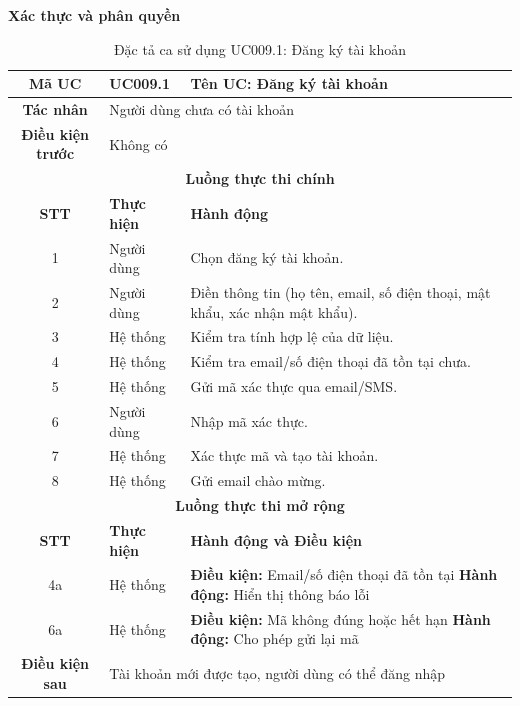 \textbf{Xác thực và phân quyền}
\begin{table}[H]
    \centering
    \label{tab:uc009-1}
    \begin{tabularx}{\textwidth}{|c|p{3.5cm}|X|}
        \hline
        \rowcolor{headergreen} 
        \textbf{Mã UC} & \textbf{UC009.1} & \textbf{Tên UC: Đăng ký tài khoản} \\ \hline
        \textbf{Tác nhân} & \multicolumn{2}{l|}{Người dùng chưa có tài khoản} \\ \hline
        \textbf{Điều kiện trước} & \multicolumn{2}{X|}{Không có} \\ \hline
        
        \multicolumn{3}{|c|}{\cellcolor{headerorange}\textbf{Luồng thực thi chính}} \\ \hline
        \rowcolor{graybg} \textbf{STT} & \textbf{Thực hiện} & \textbf{Hành động} \\ \hline
        1 & Người dùng & Chọn đăng ký tài khoản. \\ \hline
        2 & Người dùng & Điền thông tin (họ tên, email, số điện thoại, mật khẩu, xác nhận mật khẩu). \\ \hline
        3 & Hệ thống & Kiểm tra tính hợp lệ của dữ liệu. \\ \hline
        4 & Hệ thống & Kiểm tra email/số điện thoại đã tồn tại chưa. \\ \hline
        5 & Hệ thống & Gửi mã xác thực qua email/SMS. \\ \hline
        6 & Người dùng & Nhập mã xác thực. \\ \hline
        7 & Hệ thống & Xác thực mã và tạo tài khoản. \\ \hline
        8 & Hệ thống & Gửi email chào mừng. \\ \hline
        
        \multicolumn{3}{|c|}{\cellcolor{headerorange}\textbf{Luồng thực thi mở rộng}} \\ \hline
        \rowcolor{graybg} \textbf{STT} & \textbf{Thực hiện} & \textbf{Hành động và Điều kiện} \\ \hline
        4a & Hệ thống & \textbf{Điều kiện:} Email/số điện thoại đã tồn tại \newline \textbf{Hành động:} Hiển thị thông báo lỗi \\ \hline
        6a & Hệ thống & \textbf{Điều kiện:} Mã không đúng hoặc hết hạn \newline \textbf{Hành động:} Cho phép gửi lại mã \\ \hline
        
        \textbf{Điều kiện sau} & \multicolumn{2}{X|}{Tài khoản mới được tạo, người dùng có thể đăng nhập} \\ \hline
    \end{tabularx}
    \caption{Đặc tả ca sử dụng UC009.1: Đăng ký tài khoản}
\end{table}

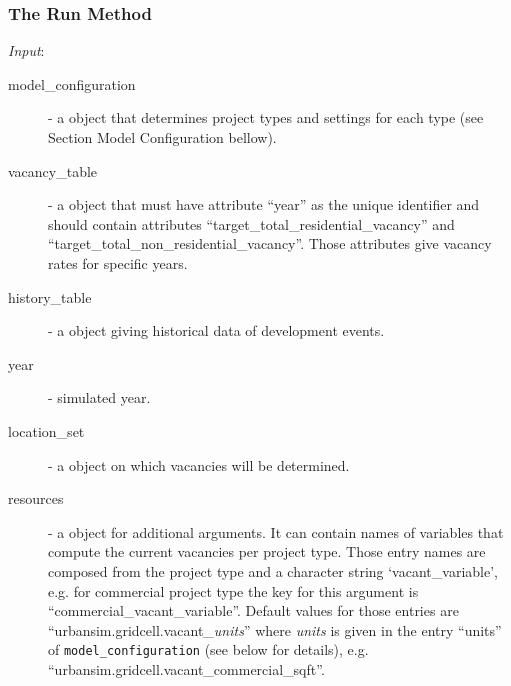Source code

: \subsubsection{The Run Method}
%
{\it Input}:
\begin{description}
\item[model_configuration] - a  object that determines
  project types and settings for each type (see
  Section Model Configuration bellow).
\item[vacancy_table] - a  object that must have attribute 
  ``year'' as the unique identifier and should contain attributes 
  ``target_total_residential_vacancy'' and
  ``target_total_non_residential_vacancy''. Those attributes give vacancy
  rates for specific years.
\item[history_table] - a  object giving historical data of
  development events.
\item[year] - simulated year.
\item[location_set] - a  object on which vacancies will be
  determined.
\item[resources] - a  object for additional arguments. It can
  contain names of variables that compute the current vacancies per project
  type. Those entry names are composed from the project type and a character
  string `vacant_variable', e.g. for commercial project type the key for this
  argument is ``commercial_vacant_variable''.  Default values for those
  entries are ``urbansim.gridcell.vacant_{\it units}'' where {\it units} is
  given in the entry ``units'' of \verb|model_configuration| (see below for details), e.g.
  ``urbansim.gridcell.vacant_commercial_sqft''.
\end{description}


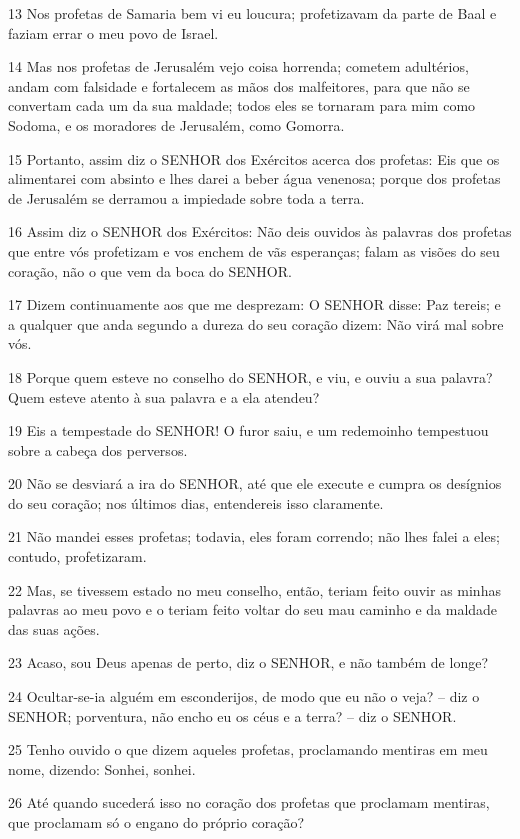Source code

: \par 13 Nos profetas de Samaria bem vi eu loucura; profetizavam da parte de Baal e faziam errar o meu povo de Israel.
\par 14 Mas nos profetas de Jerusalém vejo coisa horrenda; cometem adultérios, andam com falsidade e fortalecem as mãos dos malfeitores, para que não se convertam cada um da sua maldade; todos eles se tornaram para mim como Sodoma, e os moradores de Jerusalém, como Gomorra.
\par 15 Portanto, assim diz o SENHOR dos Exércitos acerca dos profetas: Eis que os alimentarei com absinto e lhes darei a beber água venenosa; porque dos profetas de Jerusalém se derramou a impiedade sobre toda a terra.
\par 16 Assim diz o SENHOR dos Exércitos: Não deis ouvidos às palavras dos profetas que entre vós profetizam e vos enchem de vãs esperanças; falam as visões do seu coração, não o que vem da boca do SENHOR.
\par 17 Dizem continuamente aos que me desprezam: O SENHOR disse: Paz tereis; e a qualquer que anda segundo a dureza do seu coração dizem: Não virá mal sobre vós.
\par 18 Porque quem esteve no conselho do SENHOR, e viu, e ouviu a sua palavra? Quem esteve atento à sua palavra e a ela atendeu?
\par 19 Eis a tempestade do SENHOR! O furor saiu, e um redemoinho tempestuou sobre a cabeça dos perversos.
\par 20 Não se desviará a ira do SENHOR, até que ele execute e cumpra os desígnios do seu coração; nos últimos dias, entendereis isso claramente.
\par 21 Não mandei esses profetas; todavia, eles foram correndo; não lhes falei a eles; contudo, profetizaram.
\par 22 Mas, se tivessem estado no meu conselho, então, teriam feito ouvir as minhas palavras ao meu povo e o teriam feito voltar do seu mau caminho e da maldade das suas ações.
\par 23 Acaso, sou Deus apenas de perto, diz o SENHOR, e não também de longe?
\par 24 Ocultar-se-ia alguém em esconderijos, de modo que eu não o veja? -- diz o SENHOR; porventura, não encho eu os céus e a terra? -- diz o SENHOR.
\par 25 Tenho ouvido o que dizem aqueles profetas, proclamando mentiras em meu nome, dizendo: Sonhei, sonhei.
\par 26 Até quando sucederá isso no coração dos profetas que proclamam mentiras, que proclamam só o engano do próprio coração?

# # #

> **Your assignment**: Find the number of lines in the entries above that hold the string "Kiểm", and write only that number.

> **Your solution**: 2